Premier long-métrage de fiction québécois de Netflix

Silence on tourne à Sainte-Agathe!

Guidées par des recherches exhaustives et des suggestions de sites faites par le Bureau du cinéma et de la télévision des Laurentides, des équipes de tournage ont récemment choisi Sainte-Agathe-des-Monts et sa région pour y tourner deux longs-métrages.

René-Pierre Beaudry , journaliste

On tourne ce mois-ci le premier long-métrage québécois de Netflix qui a choisi pour site un secteur de Sainte-Agathe-des-Monts.
On tourne ce mois-ci le premier long-métrage québécois de Netflix qui a choisi pour site un secteur de Sainte-Agathe-des-Monts.
© Photo L'information du Nord - Archives

Les 26 et 27 février, une première équipe de 150 techniciens était à pied d’œuvre pour filmer Dreamland, une coproduction Canada Belgique, au Tyroparc sur Chemin du Mont Catherine.

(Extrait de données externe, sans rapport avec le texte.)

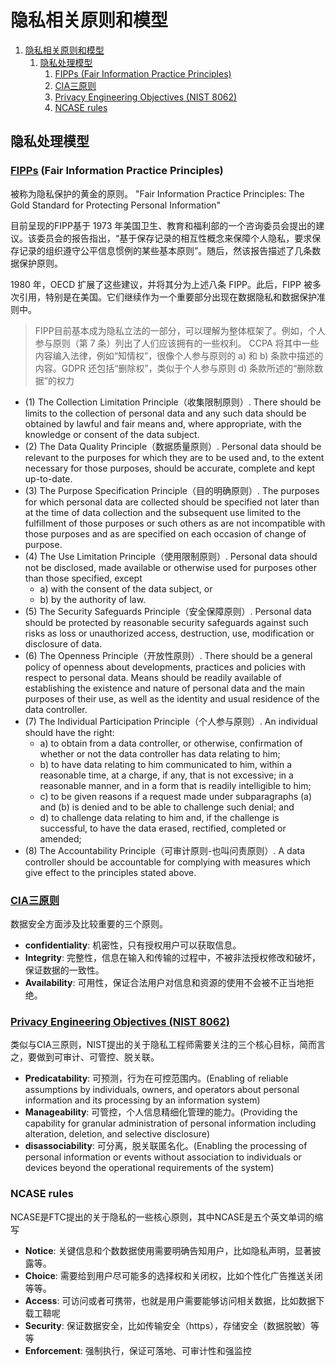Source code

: # 隐私相关原则和模型

1. [隐私相关原则和模型](#隐私相关原则和模型)
   1. [隐私处理模型](#隐私处理模型)
      1. [FIPPs (Fair Information Practice Principles)](#fipps-fair-information-practice-principles)
      2. [CIA三原则](#cia三原则)
      3. [Privacy Engineering Objectives (NIST 8062)](#privacy-engineering-objectives-nist-8062)
      4. [NCASE rules](#ncase-rules)


## 隐私处理模型

### [FIPPs](https://iapp.org/resources/article/fair-information-practices/) (Fair Information Practice Principles)
被称为隐私保护的黄金的原则。 "Fair Information Practice Principles: The Gold Standard for Protecting Personal Information"

目前呈现的FIPP基于 1973 年美国卫生、教育和福利部的一个咨询委员会提出的建议。该委员会的报告指出，“基于保存记录的相互性概念来保障个人隐私，要求保存记录的组织遵守公平信息惯例的某些基本原则”。随后，然该报告描述了几条数据保护原则。

1980 年，OECD 扩展了这些建议，并将其分为上述八条 FIPP。此后，FIPP 被多次引用，特别是在美国。它们继续作为一个重要部分出现在数据隐私和数据保护准则中。

> FIPP目前基本成为隐私立法的一部分，可以理解为整体框架了。例如，个人参与原则（第 7 条）列出了人们应该拥有的一些权利。 CCPA 将其中一些内容编入法律，例如“知情权”，很像个人参与原则的 a) 和 b) 条款中描述的内容。GDPR 还包括“删除权”，类似于个人参与原则 d) 条款所述的“删除数据”的权力

- (1) The Collection Limitation Principle（收集限制原则）. There should be limits to the collection of personal data and any such data should be obtained by lawful and fair means and, where appropriate, with the knowledge or consent of the data subject.
- (2) The Data Quality Principle（数据质量原则）. Personal data should be relevant to the purposes for which they are to be used and, to the extent necessary for those purposes, should be accurate, complete and kept up-to-date.
- (3) The Purpose Specification Principle（目的明确原则）. The purposes for which personal data are collected should be specified not later than at the time of data collection and the subsequent use limited to the fulfillment of those purposes or such others as are not incompatible with those purposes and as are specified on each occasion of change of purpose.
- (4) The Use Limitation Principle（使用限制原则）. Personal data should not be disclosed, made available or otherwise used for purposes other than those specified, except 
   - a) with the consent of the data subject, or 
   - b) by the authority of law.
- (5) The Security Safeguards Principle（安全保障原则）. Personal data should be protected by reasonable security safeguards against such risks as loss or unauthorized access, destruction, use, modification or disclosure of data.
- (6) The Openness Principle（开放性原则）. There should be a general policy of openness about developments, practices and policies with respect to personal data. Means should be readily available of establishing the existence and nature of personal data and the main purposes of their use, as well as the identity and usual residence of the data controller.
- (7) The Individual Participation Principle（个人参与原则）. An individual should have the right:
  - a) to obtain from a data controller, or otherwise, confirmation of whether or not the data controller has data relating to him;
  - b) to have data relating to him communicated to him, within a reasonable time, at a charge, if any, that is not excessive; in a reasonable manner, and in a form that is readily intelligible to him;
  - c) to be given reasons if a request made under subparagraphs (a) and (b) is denied and to be able to challenge such denial; and
  - d) to challenge data relating to him and, if the challenge is successful, to have the data erased, rectified, completed or amended;
- (8) The Accountability Principle（可审计原则-也叫问责原则）. A data controller should be accountable for complying with measures which give effect to the principles stated above.


### [CIA三原则](https://www.techtarget.com/whatis/definition/Confidentiality-integrity-and-availability-CIA)
数据安全方面涉及比较重要的三个原则。
- **confidentiality**: 机密性，只有授权用户可以获取信息。
- **Integrity**: 完整性，信息在输入和传输的过程中，不被非法授权修改和破坏，保证数据的一致性。
- **Availability**: 可用性，保证合法用户对信息和资源的使用不会被不正当地拒绝。

### [Privacy Engineering Objectives (NIST 8062)](https://ethics.berkeley.edu/privacy/resources/privacy-engineering-and-risk-management-nist-8062)
类似与CIA三原则，NIST提出的关于隐私工程师需要关注的三个核心目标，简而言之，要做到可审计、可管控、脱关联。
- **Predicatability**: 可预测，行为在可控范围内。(Enabling of reliable assumptions by individuals, owners, and operators about personal information and its processing by an information system)
- **Manageability**: 可管控，个人信息精细化管理的能力。(Providing the capability for granular administration of personal information including alteration, deletion, and selective disclosure)
- **disassociability**: 可分离，脱关联匿名化。(Enabling the processing of personal information or events without association to individuals or devices beyond the operational requirements of the system)


### NCASE rules
NCASE是FTC提出的关于隐私的一些核心原则，其中NCASE是五个英文单词的缩写
- **Notice**: 关键信息和个数数据使用需要明确告知用户，比如隐私声明，显著披露等。
- **Choice**: 需要给到用户尽可能多的选择权和关闭权，比如个性化广告推送关闭等等。
- **Access**: 可访问或者可携带，也就是用户需要能够访问相关数据，比如数据下载工鞥呢
- **Security**: 保证数据安全，比如传输安全（https），存储安全（数据脱敏）等等
- **Enforcement**: 强制执行，保证可落地、可审计性和强监控



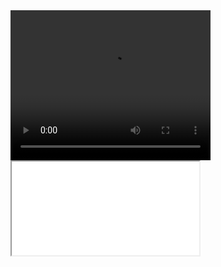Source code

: <video width="320" height="240" autoplay loop>
  <source src="movie.mp4" type="video/mp4" />
  Your browser does not support the video tag.
</video>
<iframe src="bonzi.lol>
<iframe src="bonzi.lol>

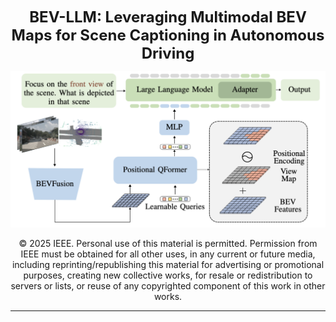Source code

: <p align="center">
  <strong style="font-size: 24px;">BEV-LLM: Leveraging Multimodal BEV Maps for Scene Captioning in Autonomous Driving</strong>
</p>

<p align="center">
  <img src="figures/method_screen.png" alt="Just keep smiling" width="800" title="Overview of the BEV-LLM Method" >
</p>

<p align="center">
© 2025 IEEE. Personal use of this material is permitted.  Permission from IEEE must be obtained for all other uses, in any current or future media, including reprinting/republishing this material for advertising or promotional purposes, creating new collective works, for resale or redistribution to servers or lists, or reuse of any copyrighted component of this work in other works.
</p>

---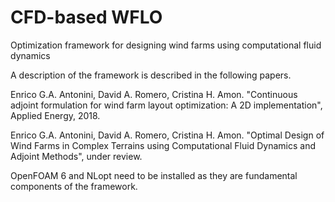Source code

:# CFD-based WFLO
Optimization framework for designing wind farms using computational fluid dynamics

A description of the framework is described in the following papers.

Enrico G.A. Antonini, David A. Romero, Cristina H. Amon. "Continuous adjoint formulation for wind farm layout optimization: A 2D implementation", Applied Energy, 2018.

Enrico G.A. Antonini, David A. Romero, Cristina H. Amon. "Optimal Design of Wind Farms in Complex Terrains using Computational Fluid Dynamics and Adjoint Methods", under review.

OpenFOAM 6 and NLopt need to be installed as they are fundamental components of the framework.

Presqu’au même moment, une autre équipe débutait le tournage du premier long-métrage fiction québécois de Netflix dans un secteur de Sainte-Agathe. Le site est pour l’instant tenu secret, une exigence de la méga-entreprise américaine.

Nous avons appris que ce film sera diffusé sur Netflix d’ici un an ou deux. Dans un article du journal La Revue du 27 novembre, Gilles Fontaine révélait qu’on s’apprêtait à tourner (à Sainte-Agathe, NDLR) un « suspense d’action, un thriller qui traite de survivalisme et de la peur humaine. »  

EXPLOSIONS ET CASCADES

L’information du Nord a réussi à se rendre jusqu’au camp de base de ce tournage, où nous avons rencontré Julie Groleau, productrice et cofondatrice de la maison de production Couronne Nord, et François Bonneau, directeur de production.

Dans la courte entrevue qu’ils nous ont accordée, la productrice a confié que c’est en utilisant des drones survolant différents secteurs de Sainte-Agathe que l’équipe a procédé au repérage des endroits où allaient se tourner plusieurs scènes extérieures du film. « Mais auparavant, on a sillonné beaucoup de villages et villes de la région des Laurentides », d’ajouter quant à lui le directeur François Bonneau.

« Notre maison de production s’appelle Couronne Nord pour une bonne raison », a repris Mme Groleau. « Nous effectuons la quasi-totalité de nos tournages dans cette région parce que nous sommes une gang qui vit dans les Laurentides. »

Pour ce tournage hivernal, il fallait travailler dans un endroit à la fois proche de Montréal et où la neige – abondante et blanche - resterait dans le paysage jusqu’à la fin mars. « Dans les Cantons de l’Est, ça se réchauffe trop vite. Il fallait donc tourner dans les Laurentides et encore là, à plus de 60 km au nord de la métropole, où le microclimat est propice aux conditions recherchées », a continué M. Bonneau.

Le tournage de ce premier long-métrage québécois de Netflix doit durer une trentaine de jours. À défaut de divulguer le titre de travail du film ou sa distribution artistique, Julie Groleau a mentionné que le co-fondateur de Couronne Nord, le Blainvillois Patrice Laliberté, en était le réalisateur.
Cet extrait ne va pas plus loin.